== Task details ==
Work through the data below and state how many lines contain "href", giving that number alone.

== Stored data ==
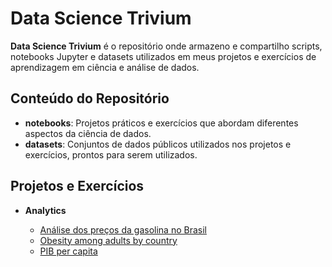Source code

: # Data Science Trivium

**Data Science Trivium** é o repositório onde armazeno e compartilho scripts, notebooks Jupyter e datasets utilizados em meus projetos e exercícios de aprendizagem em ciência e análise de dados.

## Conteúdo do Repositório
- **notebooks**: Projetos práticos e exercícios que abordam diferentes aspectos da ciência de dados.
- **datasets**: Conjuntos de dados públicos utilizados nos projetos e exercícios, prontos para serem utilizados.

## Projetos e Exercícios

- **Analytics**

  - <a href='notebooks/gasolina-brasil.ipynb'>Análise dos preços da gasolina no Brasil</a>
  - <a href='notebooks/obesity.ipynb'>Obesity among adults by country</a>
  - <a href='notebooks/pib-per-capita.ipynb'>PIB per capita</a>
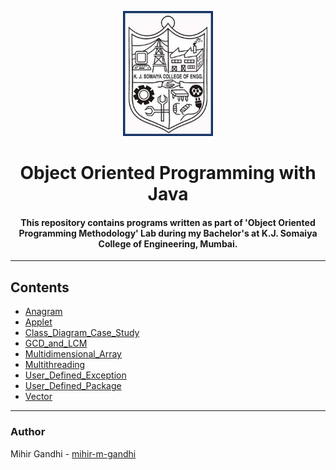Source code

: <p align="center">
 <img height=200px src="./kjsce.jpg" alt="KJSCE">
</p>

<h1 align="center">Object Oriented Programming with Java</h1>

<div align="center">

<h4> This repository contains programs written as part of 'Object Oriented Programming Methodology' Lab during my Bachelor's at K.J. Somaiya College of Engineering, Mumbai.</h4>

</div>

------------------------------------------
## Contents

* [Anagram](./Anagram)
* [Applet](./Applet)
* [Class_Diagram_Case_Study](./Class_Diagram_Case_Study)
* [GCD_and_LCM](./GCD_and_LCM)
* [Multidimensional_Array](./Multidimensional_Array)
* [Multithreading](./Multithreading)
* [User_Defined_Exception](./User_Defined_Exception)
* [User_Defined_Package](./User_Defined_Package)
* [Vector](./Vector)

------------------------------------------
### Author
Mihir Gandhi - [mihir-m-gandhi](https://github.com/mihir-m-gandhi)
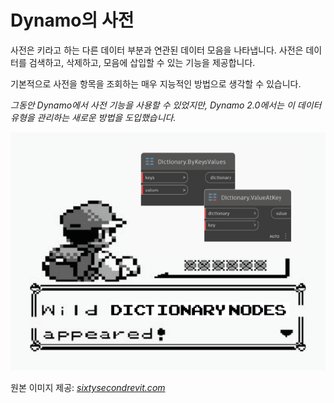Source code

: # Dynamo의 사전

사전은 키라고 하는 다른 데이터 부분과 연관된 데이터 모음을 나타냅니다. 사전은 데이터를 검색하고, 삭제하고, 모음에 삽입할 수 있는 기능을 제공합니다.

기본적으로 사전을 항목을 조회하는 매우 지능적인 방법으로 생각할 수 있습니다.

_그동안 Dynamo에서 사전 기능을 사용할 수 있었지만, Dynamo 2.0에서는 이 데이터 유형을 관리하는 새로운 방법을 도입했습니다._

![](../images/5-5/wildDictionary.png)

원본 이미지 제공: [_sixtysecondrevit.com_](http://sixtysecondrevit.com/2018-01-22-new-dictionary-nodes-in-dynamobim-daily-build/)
--
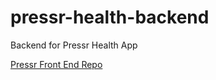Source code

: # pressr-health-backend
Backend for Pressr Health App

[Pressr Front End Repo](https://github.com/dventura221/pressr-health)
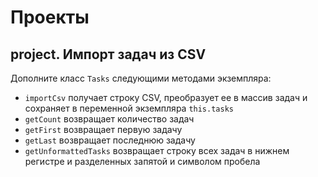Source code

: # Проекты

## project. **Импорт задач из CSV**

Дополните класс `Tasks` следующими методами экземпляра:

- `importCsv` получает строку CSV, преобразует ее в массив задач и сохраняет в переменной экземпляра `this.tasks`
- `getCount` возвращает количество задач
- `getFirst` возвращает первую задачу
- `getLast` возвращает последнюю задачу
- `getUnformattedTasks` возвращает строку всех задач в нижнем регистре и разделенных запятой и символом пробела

== Response to this task ==
3